Whether it be the 2008 elections, the debate of healthcare reform or organizing after the passage of California’s Prop. 8, the internet, blogs and various social networking sites have reshaped the political and social fabric of America.
Activists in Wilmington are taking the model to new heights, as they track the course of a criminal case stemming from a July anti-gay hate crime and organize on the street for change. At NoH8NC.com, Ryan Burris and other LGBT advocates are combining the power of the pen with the 24-hour, 365-day-per-year reach of the internet.
In late July, University of North Carolina-Wilmngton alumni Chaz Housand and Chet Saunders were walking home from a downtown bar when they were attacked by three men. Media coverage of the event was sparse at first. The local daily ran a feature and then attention seemed to fade away.
Media attention soon returned when Burris and his friends started publishing updates on the three accused assailants and organizing morning rush hour demonstrations. Writers on the site have provided original research, including a look into the past criminal records of the three accused.

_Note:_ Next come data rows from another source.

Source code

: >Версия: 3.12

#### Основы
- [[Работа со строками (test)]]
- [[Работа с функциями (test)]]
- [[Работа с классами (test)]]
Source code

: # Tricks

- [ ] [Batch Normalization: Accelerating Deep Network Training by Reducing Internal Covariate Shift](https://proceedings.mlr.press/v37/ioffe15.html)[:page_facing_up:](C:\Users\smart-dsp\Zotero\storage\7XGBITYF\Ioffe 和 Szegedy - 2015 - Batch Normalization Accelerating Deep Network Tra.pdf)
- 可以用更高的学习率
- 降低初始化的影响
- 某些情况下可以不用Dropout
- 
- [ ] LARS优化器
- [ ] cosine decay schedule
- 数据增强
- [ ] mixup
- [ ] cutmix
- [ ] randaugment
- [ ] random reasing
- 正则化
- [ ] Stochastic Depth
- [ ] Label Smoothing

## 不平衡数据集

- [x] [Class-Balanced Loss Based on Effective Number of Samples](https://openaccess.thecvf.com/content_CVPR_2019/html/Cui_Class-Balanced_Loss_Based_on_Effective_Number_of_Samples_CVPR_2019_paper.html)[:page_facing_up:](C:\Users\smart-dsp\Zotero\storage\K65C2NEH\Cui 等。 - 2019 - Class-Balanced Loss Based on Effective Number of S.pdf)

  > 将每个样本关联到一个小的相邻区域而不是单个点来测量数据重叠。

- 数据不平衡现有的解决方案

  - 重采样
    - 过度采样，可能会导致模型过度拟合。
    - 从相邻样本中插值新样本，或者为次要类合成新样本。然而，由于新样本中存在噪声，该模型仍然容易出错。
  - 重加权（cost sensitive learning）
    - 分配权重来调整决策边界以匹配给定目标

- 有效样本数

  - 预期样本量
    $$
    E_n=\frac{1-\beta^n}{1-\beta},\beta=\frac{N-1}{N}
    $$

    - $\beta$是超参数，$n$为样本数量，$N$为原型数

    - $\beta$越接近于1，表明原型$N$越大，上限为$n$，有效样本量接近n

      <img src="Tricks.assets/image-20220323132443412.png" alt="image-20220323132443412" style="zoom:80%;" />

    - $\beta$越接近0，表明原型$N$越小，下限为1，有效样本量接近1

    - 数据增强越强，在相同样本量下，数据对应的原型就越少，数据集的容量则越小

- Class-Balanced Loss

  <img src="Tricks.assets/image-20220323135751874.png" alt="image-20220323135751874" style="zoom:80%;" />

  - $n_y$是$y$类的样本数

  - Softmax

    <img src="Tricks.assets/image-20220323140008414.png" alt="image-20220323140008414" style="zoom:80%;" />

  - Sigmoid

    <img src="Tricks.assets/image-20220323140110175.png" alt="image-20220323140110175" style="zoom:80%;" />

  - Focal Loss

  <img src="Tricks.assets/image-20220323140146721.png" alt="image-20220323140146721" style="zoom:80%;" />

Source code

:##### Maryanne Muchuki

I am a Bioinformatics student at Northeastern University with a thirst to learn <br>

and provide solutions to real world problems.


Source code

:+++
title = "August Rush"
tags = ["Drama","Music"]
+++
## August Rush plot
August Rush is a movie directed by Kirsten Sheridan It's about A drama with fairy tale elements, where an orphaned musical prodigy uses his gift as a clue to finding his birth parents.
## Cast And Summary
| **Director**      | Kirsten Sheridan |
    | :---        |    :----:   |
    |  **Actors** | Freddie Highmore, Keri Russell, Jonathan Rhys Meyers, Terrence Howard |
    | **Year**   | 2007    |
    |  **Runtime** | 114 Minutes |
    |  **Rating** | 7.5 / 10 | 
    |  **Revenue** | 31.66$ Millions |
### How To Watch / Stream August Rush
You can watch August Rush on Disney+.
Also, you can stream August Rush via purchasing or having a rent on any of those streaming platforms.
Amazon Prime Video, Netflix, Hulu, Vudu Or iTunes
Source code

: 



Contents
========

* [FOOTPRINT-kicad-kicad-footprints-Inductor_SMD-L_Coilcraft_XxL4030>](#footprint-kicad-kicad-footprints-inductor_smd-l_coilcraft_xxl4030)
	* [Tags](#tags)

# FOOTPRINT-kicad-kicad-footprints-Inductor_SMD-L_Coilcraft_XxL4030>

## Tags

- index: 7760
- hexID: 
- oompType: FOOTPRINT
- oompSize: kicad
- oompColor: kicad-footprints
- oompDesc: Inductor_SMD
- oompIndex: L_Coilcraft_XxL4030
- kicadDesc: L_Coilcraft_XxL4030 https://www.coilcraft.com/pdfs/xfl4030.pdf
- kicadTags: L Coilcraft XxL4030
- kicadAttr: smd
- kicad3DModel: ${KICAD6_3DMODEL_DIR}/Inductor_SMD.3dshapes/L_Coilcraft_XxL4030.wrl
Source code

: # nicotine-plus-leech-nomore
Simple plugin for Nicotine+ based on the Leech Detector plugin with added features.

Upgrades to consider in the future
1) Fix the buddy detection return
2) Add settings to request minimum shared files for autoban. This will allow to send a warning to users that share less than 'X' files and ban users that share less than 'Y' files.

Burris told Q-Notes he hopes the site and activism help to unite the Wilmington community.
“I’d like to get a group together that incorporates all the groups together,” he said. “I’d like to have something that unifies and brings something together.”
He said the site and his friends are focusing their attention on the July hate crime and Safer Communities Act, a bill that would expand North Carolina’s hate crimes law to include attacks motivated by sexual orientation, gender-identity, gender and disability.
“Our short term goal for now is to continue with the protests. The obvious long term goal would be to get the Safer Communities Act to pass legislation,” Burris told UNC-Wilmington’s student newspaper, The Seahawk.
So far, the group has held two protests — one on Aug. 24 and another on Sept. 10.